[Saved data entries]
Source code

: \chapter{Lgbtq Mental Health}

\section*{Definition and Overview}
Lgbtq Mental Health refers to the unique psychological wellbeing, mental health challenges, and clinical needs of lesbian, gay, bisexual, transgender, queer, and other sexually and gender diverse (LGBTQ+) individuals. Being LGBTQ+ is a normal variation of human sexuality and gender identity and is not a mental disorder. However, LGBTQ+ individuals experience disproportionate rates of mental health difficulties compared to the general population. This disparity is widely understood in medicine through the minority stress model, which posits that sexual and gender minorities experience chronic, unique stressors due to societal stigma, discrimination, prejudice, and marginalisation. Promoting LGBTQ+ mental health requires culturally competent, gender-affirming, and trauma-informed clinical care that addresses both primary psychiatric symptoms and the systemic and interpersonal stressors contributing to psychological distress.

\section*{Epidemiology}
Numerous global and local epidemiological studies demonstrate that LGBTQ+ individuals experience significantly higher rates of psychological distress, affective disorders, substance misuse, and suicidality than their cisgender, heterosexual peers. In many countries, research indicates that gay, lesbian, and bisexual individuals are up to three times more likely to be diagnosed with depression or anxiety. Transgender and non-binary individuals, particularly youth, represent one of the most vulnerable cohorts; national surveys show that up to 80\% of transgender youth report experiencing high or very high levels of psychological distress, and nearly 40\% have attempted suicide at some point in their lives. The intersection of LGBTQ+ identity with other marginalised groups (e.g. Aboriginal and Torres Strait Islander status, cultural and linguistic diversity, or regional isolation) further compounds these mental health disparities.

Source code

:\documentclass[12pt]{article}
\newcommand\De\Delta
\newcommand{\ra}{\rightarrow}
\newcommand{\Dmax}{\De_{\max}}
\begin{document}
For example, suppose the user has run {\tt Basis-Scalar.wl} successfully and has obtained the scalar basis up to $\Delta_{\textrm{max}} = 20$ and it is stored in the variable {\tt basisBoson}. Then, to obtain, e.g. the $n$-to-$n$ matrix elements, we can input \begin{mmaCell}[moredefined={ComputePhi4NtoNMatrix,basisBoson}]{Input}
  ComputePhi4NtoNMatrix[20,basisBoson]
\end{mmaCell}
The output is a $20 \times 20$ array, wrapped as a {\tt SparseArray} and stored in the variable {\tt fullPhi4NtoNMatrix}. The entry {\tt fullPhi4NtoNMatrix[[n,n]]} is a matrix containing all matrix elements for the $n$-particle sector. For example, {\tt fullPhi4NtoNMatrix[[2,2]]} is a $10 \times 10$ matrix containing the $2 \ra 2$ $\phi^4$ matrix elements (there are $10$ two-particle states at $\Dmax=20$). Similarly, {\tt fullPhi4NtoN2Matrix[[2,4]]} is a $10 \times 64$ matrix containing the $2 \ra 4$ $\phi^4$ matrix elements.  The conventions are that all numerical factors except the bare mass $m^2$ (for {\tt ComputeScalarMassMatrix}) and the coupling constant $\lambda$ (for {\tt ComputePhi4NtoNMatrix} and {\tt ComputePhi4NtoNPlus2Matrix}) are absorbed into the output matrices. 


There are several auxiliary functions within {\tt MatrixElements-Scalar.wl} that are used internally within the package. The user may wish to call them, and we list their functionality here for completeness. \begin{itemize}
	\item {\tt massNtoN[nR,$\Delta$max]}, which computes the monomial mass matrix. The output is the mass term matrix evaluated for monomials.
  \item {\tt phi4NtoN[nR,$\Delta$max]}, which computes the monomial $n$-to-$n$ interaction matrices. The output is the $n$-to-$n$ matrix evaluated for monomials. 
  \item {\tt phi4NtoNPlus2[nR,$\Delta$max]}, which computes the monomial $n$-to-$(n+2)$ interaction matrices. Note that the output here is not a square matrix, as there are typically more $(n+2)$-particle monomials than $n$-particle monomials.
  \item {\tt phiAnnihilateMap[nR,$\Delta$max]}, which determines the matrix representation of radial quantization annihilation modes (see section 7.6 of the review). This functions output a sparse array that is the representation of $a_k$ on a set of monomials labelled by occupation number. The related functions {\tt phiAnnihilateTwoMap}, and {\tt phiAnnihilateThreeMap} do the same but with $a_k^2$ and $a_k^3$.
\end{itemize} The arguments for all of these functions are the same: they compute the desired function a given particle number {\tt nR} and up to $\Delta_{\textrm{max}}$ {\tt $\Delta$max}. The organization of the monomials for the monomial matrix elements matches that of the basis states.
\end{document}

**WHAT TO PRODUCE**. Whenever a line includes the word "newcommand", pull it out of the entries.

**REPLY TO THE EXERCISE**.
\newcommand\De\Delta
\newcommand{\ra}{\rightarrow}
\newcommand{\Dmax}{\De_{\max}}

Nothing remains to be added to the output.